→ Records supplied:

·····

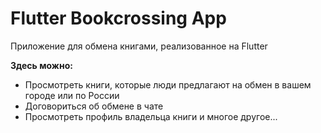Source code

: # Flutter Bookcrossing App

Приложение для обмена книгами, реализованное на Flutter

**Здесь можно:**
- Просмотреть книги, которые люди предлагают на обмен в вашем городе или по России
- Договориться об обмене в чате 
- Просмотреть профиль владельца книги
и многое другое...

·····

→ Exercise instructions: Say the number of lines in the entries that have the string "Flutter", and only that.

→ Solution to the exercise: 2